Other aspects of climate change, beyond the surmise of the possible impact of sea ice depletion, have also been speculated to have been key to the dynamics of Hurricane Sandy. These speculations can also be largely rejected based on current scientific understanding. To reiterate, NOAA's State of Science Fact Sheet concerning Atlantic hurricanes and global warming (released May 2012), based on assessment by numerous researchers and NRC review, states that there has been no change in Atlantic tropical cyclones since the late 1800s. The IPCC (2012) SREX report further indicates that there is low confidence concerning the effects of global warming on tropical cyclones...either their intensity, frequency, o their tracks.
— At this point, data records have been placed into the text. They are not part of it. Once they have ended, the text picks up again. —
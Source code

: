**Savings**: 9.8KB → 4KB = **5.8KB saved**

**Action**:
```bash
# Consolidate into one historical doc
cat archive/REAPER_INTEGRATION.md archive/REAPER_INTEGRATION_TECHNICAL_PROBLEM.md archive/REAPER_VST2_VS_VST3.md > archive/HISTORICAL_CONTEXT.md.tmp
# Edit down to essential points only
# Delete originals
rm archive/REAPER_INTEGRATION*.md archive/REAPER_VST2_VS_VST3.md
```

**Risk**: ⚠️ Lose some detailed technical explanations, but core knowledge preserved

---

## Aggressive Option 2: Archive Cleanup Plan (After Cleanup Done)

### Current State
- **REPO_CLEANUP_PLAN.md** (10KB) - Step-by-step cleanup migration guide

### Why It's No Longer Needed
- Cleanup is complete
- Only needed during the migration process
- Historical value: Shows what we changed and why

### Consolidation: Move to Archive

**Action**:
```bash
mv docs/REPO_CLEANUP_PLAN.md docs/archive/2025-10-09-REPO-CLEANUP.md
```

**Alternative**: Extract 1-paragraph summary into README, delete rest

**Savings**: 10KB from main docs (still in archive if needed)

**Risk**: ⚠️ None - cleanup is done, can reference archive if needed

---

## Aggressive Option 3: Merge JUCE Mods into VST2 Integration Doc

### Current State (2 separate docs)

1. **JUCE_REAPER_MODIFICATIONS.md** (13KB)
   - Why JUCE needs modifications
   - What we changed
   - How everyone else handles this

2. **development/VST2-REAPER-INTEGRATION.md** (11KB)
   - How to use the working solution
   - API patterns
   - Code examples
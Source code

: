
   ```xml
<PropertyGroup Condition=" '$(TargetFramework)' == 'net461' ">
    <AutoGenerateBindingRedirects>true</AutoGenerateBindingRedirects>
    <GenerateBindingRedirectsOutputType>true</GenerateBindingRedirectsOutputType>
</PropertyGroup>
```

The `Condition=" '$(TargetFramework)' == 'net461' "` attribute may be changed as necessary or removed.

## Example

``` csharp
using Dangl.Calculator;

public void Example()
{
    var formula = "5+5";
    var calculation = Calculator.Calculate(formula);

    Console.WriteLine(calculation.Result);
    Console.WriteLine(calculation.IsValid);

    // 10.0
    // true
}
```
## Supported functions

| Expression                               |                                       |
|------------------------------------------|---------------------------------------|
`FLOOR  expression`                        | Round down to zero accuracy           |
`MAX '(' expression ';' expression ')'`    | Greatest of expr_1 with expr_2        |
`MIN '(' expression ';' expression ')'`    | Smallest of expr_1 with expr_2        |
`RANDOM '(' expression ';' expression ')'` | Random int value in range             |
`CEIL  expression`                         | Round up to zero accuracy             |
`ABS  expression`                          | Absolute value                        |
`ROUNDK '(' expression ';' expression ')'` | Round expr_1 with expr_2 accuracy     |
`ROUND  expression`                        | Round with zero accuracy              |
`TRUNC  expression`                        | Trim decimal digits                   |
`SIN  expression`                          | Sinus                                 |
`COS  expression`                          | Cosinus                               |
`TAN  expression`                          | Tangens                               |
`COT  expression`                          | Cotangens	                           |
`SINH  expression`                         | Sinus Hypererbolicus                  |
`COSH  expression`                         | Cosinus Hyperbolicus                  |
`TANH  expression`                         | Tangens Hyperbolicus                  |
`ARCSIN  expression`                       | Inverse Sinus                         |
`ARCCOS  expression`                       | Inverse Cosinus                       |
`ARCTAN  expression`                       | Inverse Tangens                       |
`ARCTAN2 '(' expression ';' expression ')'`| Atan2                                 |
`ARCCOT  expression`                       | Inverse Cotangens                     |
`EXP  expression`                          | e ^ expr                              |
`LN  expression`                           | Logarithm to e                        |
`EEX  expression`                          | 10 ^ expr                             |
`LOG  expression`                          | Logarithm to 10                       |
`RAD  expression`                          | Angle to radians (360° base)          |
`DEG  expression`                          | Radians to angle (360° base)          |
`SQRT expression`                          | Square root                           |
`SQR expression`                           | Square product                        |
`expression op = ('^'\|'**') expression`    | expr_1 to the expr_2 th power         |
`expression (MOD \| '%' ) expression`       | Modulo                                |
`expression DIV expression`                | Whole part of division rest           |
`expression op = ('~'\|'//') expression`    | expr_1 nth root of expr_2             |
Regarding extratropical cyclones, a feature that strongly affected the path and eventual dynamics of Sandy along the Mid-Atlantic coast, the IPCC SREX report indicates a poleward shift of the tracks in such storms due in part to global warming, contrary to the southward plunge of this particular storm that merged with Hurricane Sandy in late October 2012. The case of the unusual merger of two weather systems into a single potent and destructive force along the eastern seaboard in late October 2012 thus is most likely an example of a great event having little underlying cause.

Nonetheless, the particular synoptic development itself was highly predictable a week in advance, as a consequence of major advances in NOAA weather forecasting capabilities. This, despite the fact that it was not an event to have been anticipated either specifically or statistically from consideration of underlying climate forcings. The combination of the two weather systems, one a late-season tropical cyclone and the other an early winter-season extratropical cyclone, is a rare occurrence along the eastern seaboard. In this sense, the combined storm was a "surprise" from a climatological perspective. It does not follow thereby, however, that the resulting super-storm must have been a consequence of climate change, as some hypothesized, or that the event could not have occurred in the absence of climate change (either related to sea ice changes or other manifestations of a warming climate including warming oceans).

The physical processes leading to the event, though uncommon over the west Atlantic, are more typical in other regions. Such combinations are especially climatologically more common in the far western Pacific. There, a greater frequency of northward moving typhoons interact with the polar jet steam of east Asia, which owing to the vast expanse of the Asian land mass, begins to acquire winter-like characteristics earlier than it's Atlantic counterpart. The resulting Pacific "super storms" are less notorious since they mature over the open waters of the North Pacific and pose little threat to major metropolitan areas. Yet, the physical processes of their formation are likely an excellent analogue for the "super storm" that was initially Hurricane Sandy and then became post-tropical in the shadow of the eastern seaboard during late October 2012.